De manera paralela al surgimiento de los patronatos femeninos emergió otra importante manifestación de la religiosidad asociada con la erección de los santuarios marianos en zonas periféricas de Puebla y de la región. Estos han sido considerados y estudiados como la forma devocional por excelencia de culto público453. Sin embargo, también emergieron otras formas alternas de devoción privada que contribuyeron a formar la identidad urbana. Como la más clara muestra de ese proceso tenemos que, dentro de los conventos femeninos, se manifestaron formas de culto privado a la virgen María a través de diferentes advocaciones particulares. Por tanto, constatamos a lo largo del siglo XVII la conversión de espacios monásticos en santuarios marianos temporales y privados que, mediante las apariciones y visiones celestiales, formaron parte de la vida mística al interior de los conventos.

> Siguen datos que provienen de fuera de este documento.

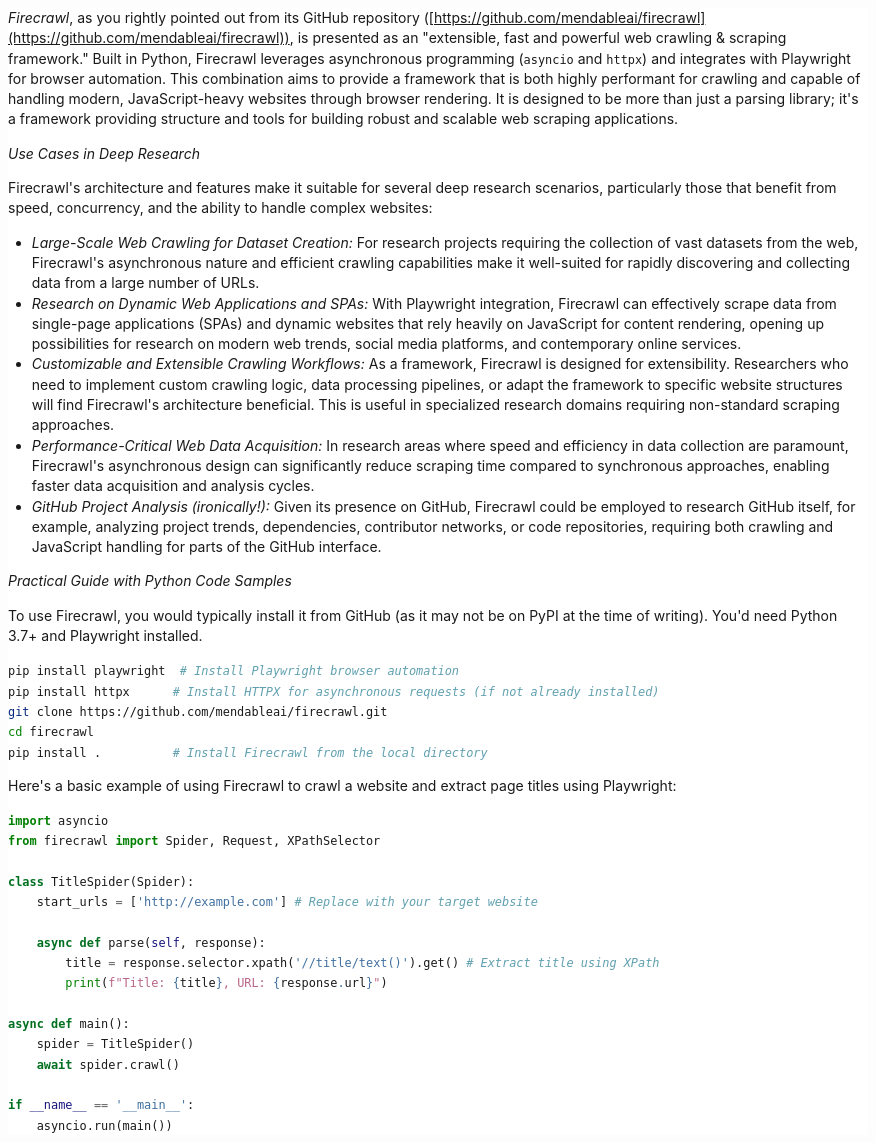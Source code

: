 *Firecrawl*, as you rightly pointed out from its GitHub repository ([https://github.com/mendableai/firecrawl](https://github.com/mendableai/firecrawl)), is presented as an "extensible, fast and powerful web crawling & scraping framework." Built in Python, Firecrawl leverages asynchronous programming (`asyncio` and `httpx`) and integrates with Playwright for browser automation. This combination aims to provide a framework that is both highly performant for crawling and capable of handling modern, JavaScript-heavy websites through browser rendering.  It is designed to be more than just a parsing library; it's a framework providing structure and tools for building robust and scalable web scraping applications.

*_Use Cases in Deep Research_*

Firecrawl's architecture and features make it suitable for several deep research scenarios, particularly those that benefit from speed, concurrency, and the ability to handle complex websites:

*   *Large-Scale Web Crawling for Dataset Creation:*  For research projects requiring the collection of vast datasets from the web, Firecrawl's asynchronous nature and efficient crawling capabilities make it well-suited for rapidly discovering and collecting data from a large number of URLs.
*   *Research on Dynamic Web Applications and SPAs:*  With Playwright integration, Firecrawl can effectively scrape data from single-page applications (SPAs) and dynamic websites that rely heavily on JavaScript for content rendering, opening up possibilities for research on modern web trends, social media platforms, and contemporary online services.
*   *Customizable and Extensible Crawling Workflows:*  As a framework, Firecrawl is designed for extensibility. Researchers who need to implement custom crawling logic, data processing pipelines, or adapt the framework to specific website structures will find Firecrawl's architecture beneficial. This is useful in specialized research domains requiring non-standard scraping approaches.
*   *Performance-Critical Web Data Acquisition:*  In research areas where speed and efficiency in data collection are paramount, Firecrawl's asynchronous design can significantly reduce scraping time compared to synchronous approaches, enabling faster data acquisition and analysis cycles.
*   *GitHub Project Analysis (ironically!):*  Given its presence on GitHub, Firecrawl could be employed to research GitHub itself, for example, analyzing project trends, dependencies, contributor networks, or code repositories, requiring both crawling and JavaScript handling for parts of the GitHub interface.

*_Practical Guide with Python Code Samples_*

To use Firecrawl, you would typically install it from GitHub (as it may not be on PyPI at the time of writing). You'd need Python 3.7+ and Playwright installed.

```bash
pip install playwright  # Install Playwright browser automation
pip install httpx      # Install HTTPX for asynchronous requests (if not already installed)
git clone https://github.com/mendableai/firecrawl.git
cd firecrawl
pip install .          # Install Firecrawl from the local directory
```

Here's a basic example of using Firecrawl to crawl a website and extract page titles using Playwright:

```python
import asyncio
from firecrawl import Spider, Request, XPathSelector

class TitleSpider(Spider):
    start_urls = ['http://example.com'] # Replace with your target website

    async def parse(self, response):
        title = response.selector.xpath('//title/text()').get() # Extract title using XPath
        print(f"Title: {title}, URL: {response.url}")

async def main():
    spider = TitleSpider()
    await spider.crawl()

if __name__ == '__main__':
    asyncio.run(main())
```
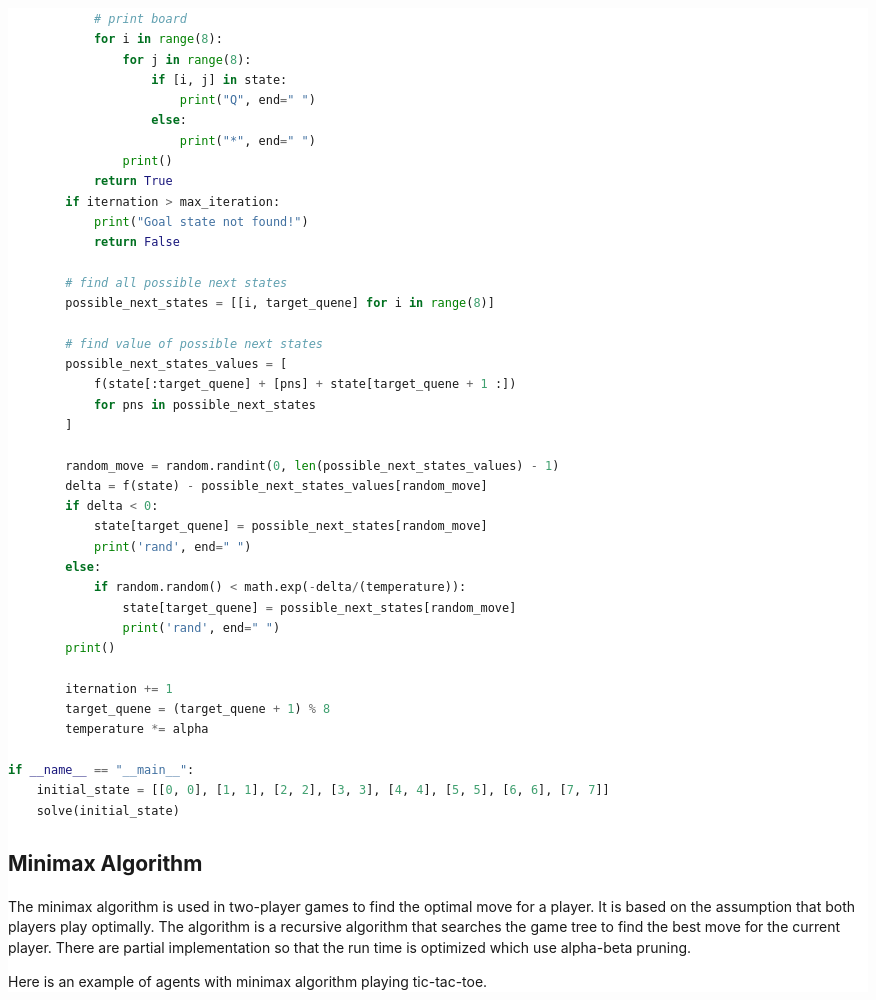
 ```python
            # print board
            for i in range(8):
                for j in range(8):
                    if [i, j] in state:
                        print("Q", end=" ")
                    else:
                        print("*", end=" ")
                print()
            return True
        if iternation > max_iteration:
            print("Goal state not found!")
            return False

        # find all possible next states
        possible_next_states = [[i, target_quene] for i in range(8)]

        # find value of possible next states
        possible_next_states_values = [
            f(state[:target_quene] + [pns] + state[target_quene + 1 :])
            for pns in possible_next_states
        ]

        random_move = random.randint(0, len(possible_next_states_values) - 1)
        delta = f(state) - possible_next_states_values[random_move]
        if delta < 0:
            state[target_quene] = possible_next_states[random_move]
            print('rand', end=" ")
        else:
            if random.random() < math.exp(-delta/(temperature)):
                state[target_quene] = possible_next_states[random_move]
                print('rand', end=" ")
        print()

        iternation += 1
        target_quene = (target_quene + 1) % 8
        temperature *= alpha

if __name__ == "__main__":
    initial_state = [[0, 0], [1, 1], [2, 2], [3, 3], [4, 4], [5, 5], [6, 6], [7, 7]]
    solve(initial_state)
```

## Minimax Algorithm

The minimax algorithm is used in two-player games to find the optimal move for a player. It is based on the assumption that both players play optimally. The algorithm is a recursive algorithm that searches the game tree to find the best move for the current player. There are partial implementation so that the run time is optimized which use alpha-beta pruning.

Here is an example of agents with minimax algorithm playing tic-tac-toe.
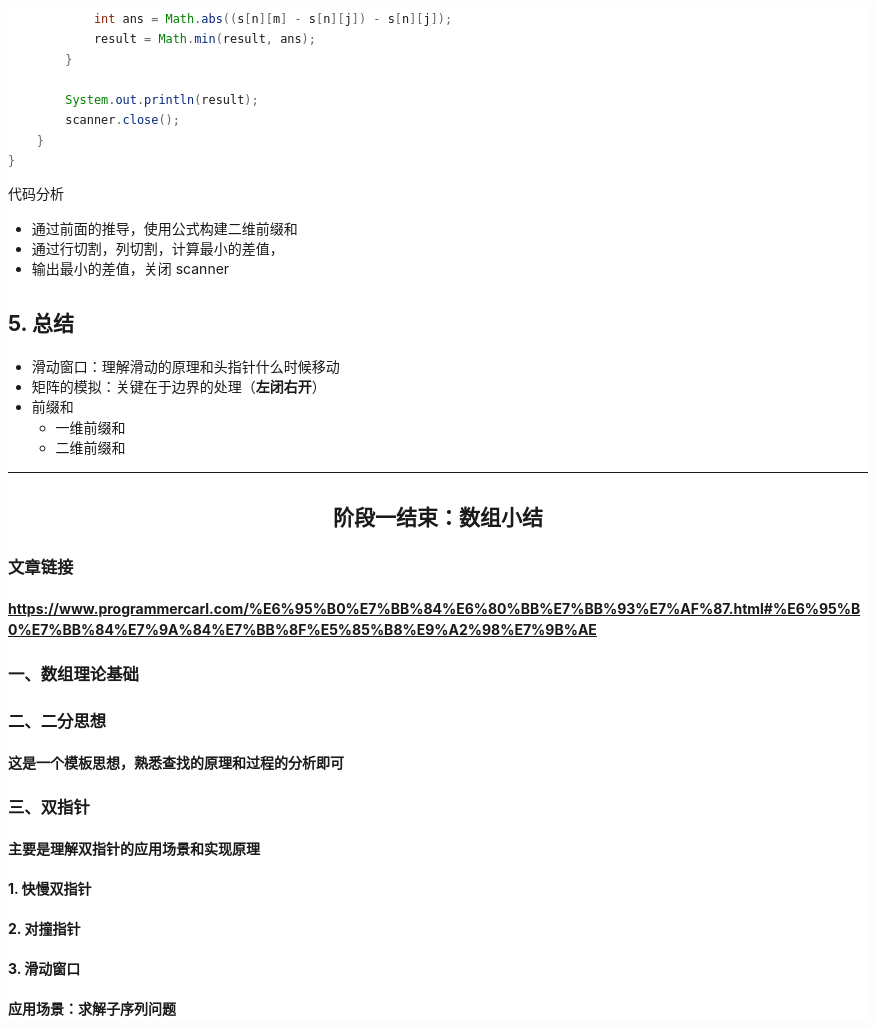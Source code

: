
 ```java
            int ans = Math.abs((s[n][m] - s[n][j]) - s[n][j]);
            result = Math.min(result, ans);
        }

        System.out.println(result);
        scanner.close();
    }
}
```

代码分析

- 通过前面的推导，使用公式构建二维前缀和
- 通过行切割，列切割，计算最小的差值，
- 输出最小的差值，关闭 scanner

## 5. 总结

- 滑动窗口：理解滑动的原理和头指针什么时候移动
- 矩阵的模拟：关键在于边界的处理（**左闭右开**）
- 前缀和
  - 一维前缀和
  - 二维前缀和

---

## <center>阶段一结束：数组小结</center>

### 文章链接

#### https://www.programmercarl.com/%E6%95%B0%E7%BB%84%E6%80%BB%E7%BB%93%E7%AF%87.html#%E6%95%B0%E7%BB%84%E7%9A%84%E7%BB%8F%E5%85%B8%E9%A2%98%E7%9B%AE

### 一、数组理论基础

### 二、二分思想

#### 这是一个模板思想，熟悉查找的原理和过程的分析即可

### 三、双指针

#### 主要是理解双指针的应用场景和实现原理

#### 1. 快慢双指针

#### 2. 对撞指针

#### 3. 滑动窗口

#### 应用场景：求解子序列问题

Esta manifestación de religiosidad generada dentro de los muros conventuales a lo largo del siglo XVIII, contribuyó a identificar y definir parte del sistema devocional criollo al integrar a venerables monjas en proceso de beatificación en las nominaciones patronales e intercesoras454. Esta espiritualidad reflejada en las hagiografías y crónicas se constituyó en el modelo ideal que formó parte importante de la cultura local. El proceso culminó hacia 1754 con un cambio en el imaginario individual y público que dio cabida a los milagros colectivos con las apariciones de la virgen de Guadalupe dentro de dos conventos de calzadas.

Conjuntamente, durante este periodo, la religiosidad conventual se expresó también en un incremento de la veneración de las imágenes de Jesús, recreando así formas de devoción pública por medio del milagro. Estas variadas muestras de piedad fueron cuestionadas hacia la segunda mitad del siglo XVIII cuando se experimentó la reacción de las autoridades del clero secular contra las manifestaciones de culto popular.

Los conventos femeninos influyeron en la definición del sistema religioso urbano que, como una expresión del proceso civilizatorio, constituyó normas de comportamiento individual y colectivo, legitimando por medio del culto la conducta moral de la sociedad, además de dotar a la ciudad de una identidad religiosa que la diferenciaría, a lo largo de los siglos, del resto de la Nueva España.